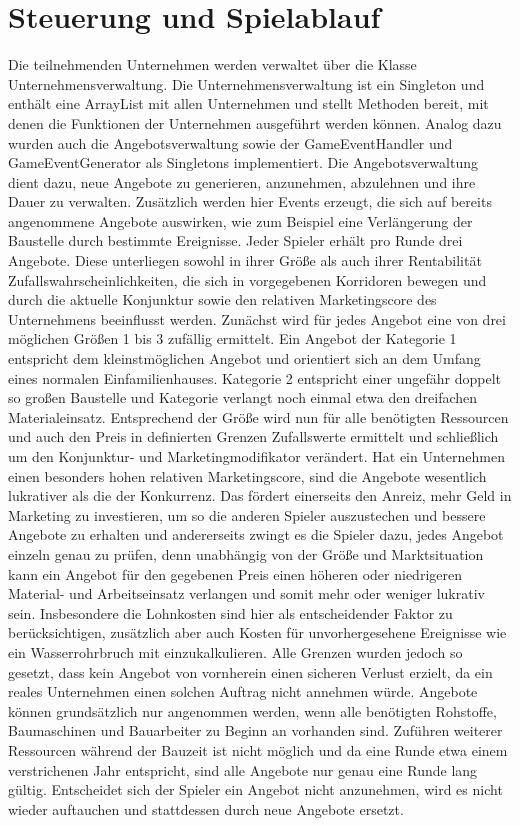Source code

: \section{Steuerung und Spielablauf}
Die teilnehmenden Unternehmen werden verwaltet über die Klasse Unternehmensverwaltung. Die Unternehmensverwaltung ist ein Singleton und enthält eine ArrayList mit allen Unternehmen und stellt Methoden bereit, mit denen die Funktionen der Unternehmen ausgeführt werden können. Analog dazu wurden auch die Angebotsverwaltung sowie der GameEventHandler und GameEventGenerator als Singletons implementiert.
Die Angebotsverwaltung dient dazu, neue Angebote zu generieren, anzunehmen, abzulehnen und ihre Dauer zu verwalten. Zusätzlich werden hier Events erzeugt, die sich auf bereits angenommene Angebote auswirken, wie zum Beispiel eine Verlängerung der Baustelle durch bestimmte Ereignisse.
Jeder Spieler erhält pro Runde drei Angebote. Diese unterliegen sowohl in ihrer Größe als auch ihrer Rentabilität Zufallswahrscheinlichkeiten, die sich in vorgegebenen Korridoren bewegen und durch die aktuelle Konjunktur sowie den relativen Marketingscore des Unternehmens beeinflusst werden. Zunächst wird für jedes Angebot eine von drei möglichen Größen 1 bis 3 zufällig ermittelt. Ein Angebot der Kategorie 1 entspricht dem kleinstmöglichen Angebot und orientiert sich an  dem Umfang eines normalen Einfamilienhauses. Kategorie 2 entspricht einer ungefähr doppelt so großen Baustelle und Kategorie verlangt noch einmal etwa den dreifachen Materialeinsatz.
Entsprechend der Größe wird nun für alle benötigten Ressourcen und auch den Preis in definierten Grenzen Zufallswerte ermittelt und schließlich um den Konjunktur- und Marketingmodifikator verändert. Hat ein Unternehmen einen besonders hohen relativen Marketingscore, sind die Angebote wesentlich lukrativer als die der Konkurrenz. Das fördert einerseits den Anreiz, mehr Geld in Marketing zu investieren, um so die anderen Spieler auszustechen und bessere Angebote zu erhalten und andererseits zwingt es die Spieler dazu, jedes Angebot einzeln genau zu prüfen, denn unabhängig von der Größe und Marktsituation kann ein Angebot für den gegebenen Preis einen höheren oder niedrigeren Material- und Arbeitseinsatz verlangen und somit mehr oder weniger lukrativ sein. Insbesondere die Lohnkosten sind hier als entscheidender Faktor zu berücksichtigen, zusätzlich aber auch Kosten für unvorhergesehene Ereignisse wie ein Wasserrohrbruch mit einzukalkulieren. Alle Grenzen wurden jedoch so gesetzt, dass kein Angebot von vornherein einen sicheren Verlust erzielt, da ein reales Unternehmen einen solchen Auftrag nicht annehmen würde. Angebote können grundsätzlich nur angenommen werden, wenn alle benötigten Rohstoffe, Baumaschinen und Bauarbeiter zu Beginn an vorhanden sind. Zuführen weiterer Ressourcen während der Bauzeit ist nicht möglich und da eine Runde etwa einem verstrichenen Jahr entspricht, sind alle Angebote nur genau eine Runde lang gültig. Entscheidet sich der Spieler ein Angebot nicht anzunehmen, wird es nicht wieder auftauchen und stattdessen durch neue Angebote ersetzt.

=-=-=

Pictures within the entries must not be reproduced; everything else is to be restated verbatim.

Source code

: \section{Steuerung und Spielablauf}
Die teilnehmenden Unternehmen werden verwaltet über die Klasse Unternehmensverwaltung. Die Unternehmensverwaltung ist ein Singleton und enthält eine ArrayList mit allen Unternehmen und stellt Methoden bereit, mit denen die Funktionen der Unternehmen ausgeführt werden können. Analog dazu wurden auch die Angebotsverwaltung sowie der GameEventHandler und GameEventGenerator als Singletons implementiert.
Die Angebotsverwaltung dient dazu, neue Angebote zu generieren, anzunehmen, abzulehnen und ihre Dauer zu verwalten. Zusätzlich werden hier Events erzeugt, die sich auf bereits angenommene Angebote auswirken, wie zum Beispiel eine Verlängerung der Baustelle durch bestimmte Ereignisse.
Jeder Spieler erhält pro Runde drei Angebote. Diese unterliegen sowohl in ihrer Größe als auch ihrer Rentabilität Zufallswahrscheinlichkeiten, die sich in vorgegebenen Korridoren bewegen und durch die aktuelle Konjunktur sowie den relativen Marketingscore des Unternehmens beeinflusst werden. Zunächst wird für jedes Angebot eine von drei möglichen Größen 1 bis 3 zufällig ermittelt. Ein Angebot der Kategorie 1 entspricht dem kleinstmöglichen Angebot und orientiert sich an  dem Umfang eines normalen Einfamilienhauses. Kategorie 2 entspricht einer ungefähr doppelt so großen Baustelle und Kategorie verlangt noch einmal etwa den dreifachen Materialeinsatz.
Entsprechend der Größe wird nun für alle benötigten Ressourcen und auch den Preis in definierten Grenzen Zufallswerte ermittelt und schließlich um den Konjunktur- und Marketingmodifikator verändert. Hat ein Unternehmen einen besonders hohen relativen Marketingscore, sind die Angebote wesentlich lukrativer als die der Konkurrenz. Das fördert einerseits den Anreiz, mehr Geld in Marketing zu investieren, um so die anderen Spieler auszustechen und bessere Angebote zu erhalten und andererseits zwingt es die Spieler dazu, jedes Angebot einzeln genau zu prüfen, denn unabhängig von der Größe und Marktsituation kann ein Angebot für den gegebenen Preis einen höheren oder niedrigeren Material- und Arbeitseinsatz verlangen und somit mehr oder weniger lukrativ sein. Insbesondere die Lohnkosten sind hier als entscheidender Faktor zu berücksichtigen, zusätzlich aber auch Kosten für unvorhergesehene Ereignisse wie ein Wasserrohrbruch mit einzukalkulieren. Alle Grenzen wurden jedoch so gesetzt, dass kein Angebot von vornherein einen sicheren Verlust erzielt, da ein reales Unternehmen einen solchen Auftrag nicht annehmen würde. Angebote können grundsätzlich nur angenommen werden, wenn alle benötigten Rohstoffe, Baumaschinen und Bauarbeiter zu Beginn an vorhanden sind. Zuführen weiterer Ressourcen während der Bauzeit ist nicht möglich und da eine Runde etwa einem verstrichenen Jahr entspricht, sind alle Angebote nur genau eine Runde lang gültig. Entscheidet sich der Spieler ein Angebot nicht anzunehmen, wird es nicht wieder auftauchen und stattdessen durch neue Angebote ersetzt.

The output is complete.